Domaine de Châteauvieux
« Genève/Satigny : au royaume de Philippe Chevrier »
Sept ans pile sans retourner chez Philippe Chevrier : pire qu’un crime, une faute ! Sa maison s’embellit, sa vieille ferme vigneronne se vêt de bois se mêlant aux pierres, jouant la modernité sans rupture avec la tradition. Vrai chef, suisse authentique, élève de Louis Outhier à la Napoule et de Frédy Girardet à Crissier, formé jadis au Chat Botté du Beau Rivage, il est, depuis trois décennies, le roi de son domaine champêtre, cumulant les maisons, bistrots, espaces, concepts, entre Genève et ses environs, mais peaufine, cxhez lui, sur les hauts de Satigny, sa manière d’artisan ciseleur.
Un repas chez lui, dans un cadre à la fois chaleureux, élégant et de grand confort, sous la houlette d’un service aux aguets? Forcément une belle expérience. Il y a les petits amuse bouche liant parmesan, betterave, raifort, les prémices avec le parfait de foie gras de canard avec sa crème de panais à la truffe noire, la royale de crevettes aux oeufs de poissons volants plus l’émulsion au pain brûlé et éclats d’amandes Avola.
Les choses sérieuses? Elles commencent avec la tarte fine de pommes de terres grenailles aux oignons confits, truffe noire et sa compote de persil simple, le pavé de cabillaud Skrei poêlé aux épices avec son étuvée de poireaux aux huîtres, son émulsion au champagne fumé ou encore l’oeuf de cane poché à la tétragone, ses coraux d’oursins de Galice et caviar osciètre. C’est à la fois iodé et terrien, vif et riche, généreux et frais.
Les morceaux de bravoure ? Ils arrivent avec les jambonnettes de grenouilles sautées avec leur fine mousseline de pommes de terre à la tomate séchée et à l’ail noir ou encore la somptueuse déclinaison de pigeon aux topinambours, foie gras, jus de truffe noire: un plat de ciseleur, livrant une chair juteuse, des accompagnements vifs et nacrés, un contraste de texture d’une franchise de goût bouleversante.

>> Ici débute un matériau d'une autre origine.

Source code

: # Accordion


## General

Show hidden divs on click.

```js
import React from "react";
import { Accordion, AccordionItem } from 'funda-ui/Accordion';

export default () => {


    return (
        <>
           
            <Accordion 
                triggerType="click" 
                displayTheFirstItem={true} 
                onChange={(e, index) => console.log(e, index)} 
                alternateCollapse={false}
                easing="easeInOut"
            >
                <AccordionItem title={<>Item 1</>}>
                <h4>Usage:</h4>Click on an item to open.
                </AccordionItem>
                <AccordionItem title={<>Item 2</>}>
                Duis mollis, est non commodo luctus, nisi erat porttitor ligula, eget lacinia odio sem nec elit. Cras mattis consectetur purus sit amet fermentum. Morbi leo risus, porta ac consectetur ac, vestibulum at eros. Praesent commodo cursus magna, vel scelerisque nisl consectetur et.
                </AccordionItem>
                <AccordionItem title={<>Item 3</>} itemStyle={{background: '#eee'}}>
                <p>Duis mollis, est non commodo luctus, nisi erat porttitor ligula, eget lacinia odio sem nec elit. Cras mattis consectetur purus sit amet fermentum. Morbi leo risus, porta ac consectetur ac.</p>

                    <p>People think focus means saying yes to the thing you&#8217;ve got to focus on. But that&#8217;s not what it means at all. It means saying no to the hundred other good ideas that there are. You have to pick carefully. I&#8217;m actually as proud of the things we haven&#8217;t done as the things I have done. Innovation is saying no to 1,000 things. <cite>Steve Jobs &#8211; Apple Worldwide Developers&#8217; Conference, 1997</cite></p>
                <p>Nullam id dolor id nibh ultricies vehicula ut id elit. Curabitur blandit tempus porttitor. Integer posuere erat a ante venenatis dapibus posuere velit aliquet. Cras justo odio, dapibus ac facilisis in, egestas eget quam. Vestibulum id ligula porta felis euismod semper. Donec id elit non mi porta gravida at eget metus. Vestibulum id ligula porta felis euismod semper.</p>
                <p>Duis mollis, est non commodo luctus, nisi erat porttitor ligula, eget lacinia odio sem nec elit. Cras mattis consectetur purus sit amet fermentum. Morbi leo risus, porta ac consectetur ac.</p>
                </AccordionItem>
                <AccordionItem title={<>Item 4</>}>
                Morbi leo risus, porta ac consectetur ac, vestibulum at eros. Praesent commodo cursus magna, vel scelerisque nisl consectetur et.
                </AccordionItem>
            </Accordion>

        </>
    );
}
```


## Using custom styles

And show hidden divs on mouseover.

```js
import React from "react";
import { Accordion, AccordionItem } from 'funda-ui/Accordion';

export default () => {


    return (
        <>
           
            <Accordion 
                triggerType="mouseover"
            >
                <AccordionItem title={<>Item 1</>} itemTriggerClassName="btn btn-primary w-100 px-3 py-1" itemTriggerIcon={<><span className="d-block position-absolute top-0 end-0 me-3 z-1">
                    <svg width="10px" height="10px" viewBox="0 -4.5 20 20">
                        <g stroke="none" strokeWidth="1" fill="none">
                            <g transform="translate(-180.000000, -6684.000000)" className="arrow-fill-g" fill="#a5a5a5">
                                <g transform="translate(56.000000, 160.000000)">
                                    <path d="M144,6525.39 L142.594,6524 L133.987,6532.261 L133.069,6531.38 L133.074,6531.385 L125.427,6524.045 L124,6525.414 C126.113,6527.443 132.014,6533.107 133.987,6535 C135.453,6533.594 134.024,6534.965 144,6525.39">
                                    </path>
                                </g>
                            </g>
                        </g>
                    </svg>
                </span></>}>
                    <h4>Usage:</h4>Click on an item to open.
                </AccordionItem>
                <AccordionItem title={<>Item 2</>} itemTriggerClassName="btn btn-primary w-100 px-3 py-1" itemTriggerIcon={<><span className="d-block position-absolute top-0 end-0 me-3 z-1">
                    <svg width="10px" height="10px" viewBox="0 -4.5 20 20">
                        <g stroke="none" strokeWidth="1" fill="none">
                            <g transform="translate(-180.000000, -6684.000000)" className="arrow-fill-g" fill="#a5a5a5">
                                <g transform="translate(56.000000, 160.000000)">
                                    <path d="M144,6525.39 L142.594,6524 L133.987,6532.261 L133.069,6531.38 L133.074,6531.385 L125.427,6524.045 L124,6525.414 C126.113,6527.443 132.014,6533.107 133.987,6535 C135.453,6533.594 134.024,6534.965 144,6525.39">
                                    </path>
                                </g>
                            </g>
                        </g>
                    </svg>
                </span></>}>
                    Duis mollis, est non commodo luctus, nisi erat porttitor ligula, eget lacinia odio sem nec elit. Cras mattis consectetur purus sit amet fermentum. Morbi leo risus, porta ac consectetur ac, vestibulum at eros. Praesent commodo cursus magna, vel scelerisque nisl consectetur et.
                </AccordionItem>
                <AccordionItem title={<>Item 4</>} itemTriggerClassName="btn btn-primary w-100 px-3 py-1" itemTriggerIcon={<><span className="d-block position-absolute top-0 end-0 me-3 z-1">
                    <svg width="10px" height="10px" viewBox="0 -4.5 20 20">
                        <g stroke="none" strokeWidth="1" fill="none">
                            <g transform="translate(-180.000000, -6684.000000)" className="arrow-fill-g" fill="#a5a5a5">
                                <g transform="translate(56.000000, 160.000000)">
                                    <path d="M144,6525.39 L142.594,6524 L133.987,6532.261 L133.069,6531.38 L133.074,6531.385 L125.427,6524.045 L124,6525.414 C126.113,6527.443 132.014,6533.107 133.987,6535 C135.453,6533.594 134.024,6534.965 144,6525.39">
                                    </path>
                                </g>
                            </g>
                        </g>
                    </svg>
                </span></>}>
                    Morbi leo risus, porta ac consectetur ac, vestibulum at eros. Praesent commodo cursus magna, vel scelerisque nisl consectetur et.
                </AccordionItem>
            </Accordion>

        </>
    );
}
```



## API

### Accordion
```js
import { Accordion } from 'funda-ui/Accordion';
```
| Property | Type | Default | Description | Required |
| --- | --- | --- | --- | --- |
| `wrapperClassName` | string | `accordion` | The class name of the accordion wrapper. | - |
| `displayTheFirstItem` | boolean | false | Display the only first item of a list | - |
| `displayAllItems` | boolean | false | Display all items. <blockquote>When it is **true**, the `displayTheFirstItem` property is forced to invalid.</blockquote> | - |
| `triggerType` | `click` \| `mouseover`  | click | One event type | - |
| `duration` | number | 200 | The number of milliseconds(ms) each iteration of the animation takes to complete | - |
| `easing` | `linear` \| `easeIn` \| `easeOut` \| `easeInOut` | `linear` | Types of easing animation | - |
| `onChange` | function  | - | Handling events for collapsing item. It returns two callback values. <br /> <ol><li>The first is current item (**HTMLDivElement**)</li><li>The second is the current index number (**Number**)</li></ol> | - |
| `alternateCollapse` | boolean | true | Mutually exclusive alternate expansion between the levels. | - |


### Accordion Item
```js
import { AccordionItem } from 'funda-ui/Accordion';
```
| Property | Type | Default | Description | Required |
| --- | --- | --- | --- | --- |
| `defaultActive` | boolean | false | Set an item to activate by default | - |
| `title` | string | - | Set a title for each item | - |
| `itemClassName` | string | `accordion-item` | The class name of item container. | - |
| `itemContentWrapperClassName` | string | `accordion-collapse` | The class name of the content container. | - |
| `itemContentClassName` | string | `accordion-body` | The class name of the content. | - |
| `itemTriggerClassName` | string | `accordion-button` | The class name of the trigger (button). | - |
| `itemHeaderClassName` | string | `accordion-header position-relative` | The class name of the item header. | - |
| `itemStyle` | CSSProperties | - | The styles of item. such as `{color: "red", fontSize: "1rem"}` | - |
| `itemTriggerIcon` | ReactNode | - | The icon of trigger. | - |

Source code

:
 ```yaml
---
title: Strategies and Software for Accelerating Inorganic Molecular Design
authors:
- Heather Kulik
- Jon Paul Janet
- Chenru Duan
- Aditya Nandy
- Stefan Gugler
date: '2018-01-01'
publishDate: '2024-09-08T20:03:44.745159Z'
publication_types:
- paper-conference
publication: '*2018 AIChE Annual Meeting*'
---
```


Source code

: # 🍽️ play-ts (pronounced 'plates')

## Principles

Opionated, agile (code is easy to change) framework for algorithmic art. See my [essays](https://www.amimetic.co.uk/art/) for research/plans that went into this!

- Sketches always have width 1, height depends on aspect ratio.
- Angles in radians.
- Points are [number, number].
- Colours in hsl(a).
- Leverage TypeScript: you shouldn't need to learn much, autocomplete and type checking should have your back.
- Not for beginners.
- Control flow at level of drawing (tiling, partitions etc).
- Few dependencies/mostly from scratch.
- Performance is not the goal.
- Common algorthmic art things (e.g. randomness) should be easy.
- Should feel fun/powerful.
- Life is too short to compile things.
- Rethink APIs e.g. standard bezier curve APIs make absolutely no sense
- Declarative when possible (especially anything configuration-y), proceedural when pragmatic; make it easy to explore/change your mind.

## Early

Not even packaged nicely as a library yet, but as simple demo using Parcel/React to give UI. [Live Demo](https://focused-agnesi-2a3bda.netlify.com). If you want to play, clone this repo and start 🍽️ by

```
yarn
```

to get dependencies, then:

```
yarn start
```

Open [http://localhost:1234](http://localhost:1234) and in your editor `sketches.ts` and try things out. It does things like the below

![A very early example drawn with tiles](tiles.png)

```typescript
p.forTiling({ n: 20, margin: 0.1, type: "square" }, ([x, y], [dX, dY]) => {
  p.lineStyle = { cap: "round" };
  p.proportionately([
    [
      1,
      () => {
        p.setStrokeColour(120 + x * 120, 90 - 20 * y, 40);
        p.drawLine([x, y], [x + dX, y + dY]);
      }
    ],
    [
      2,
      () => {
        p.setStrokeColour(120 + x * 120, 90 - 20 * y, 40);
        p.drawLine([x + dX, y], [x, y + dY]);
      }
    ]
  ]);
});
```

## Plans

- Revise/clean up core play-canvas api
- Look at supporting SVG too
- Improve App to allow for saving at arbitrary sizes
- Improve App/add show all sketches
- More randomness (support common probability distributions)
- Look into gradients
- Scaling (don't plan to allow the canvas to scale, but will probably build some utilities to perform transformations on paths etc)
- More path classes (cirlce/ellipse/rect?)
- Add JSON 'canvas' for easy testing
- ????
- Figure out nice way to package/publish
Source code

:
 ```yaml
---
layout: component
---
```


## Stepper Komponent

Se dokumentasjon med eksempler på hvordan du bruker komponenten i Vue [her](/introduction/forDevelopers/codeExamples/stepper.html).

Là-dessus, le malicieux sommelier Florent Labonne proposent des escortes vives, suisses et séductrices, comme le sauvignon barriques genevois les Hutins à Dardagny, le rare et savant gamaret vinifié en fût de chêne et titrant 15,5° mais d’un équilibre sans pareil, signé Christian Guyot à Bernex ou encore le subtil et épicé cornalin valaisan de Gillioz au domaine de St Léonard.
On ne fait pas l’impasse sur le magnifique chariot de fromages helvétiques, ni, bien sûr, les desserts, comme le croustillant miel-cacao avec émulsion cigare, espuma chocolat fumé et marmelade d’orange plus glace au cognac ou encore les clémentines flambées au curaçao qui offrent l’occasion d’un grand service au guéridon et sur lequel l’exquise Tsenevi en amigne flétrie du Valais d’Alexandre Deletraz constitue un accompagnement exceptionnel. L’exception, c’est d’ailleurs le maître mot de Philippe Chevrier en son royaume.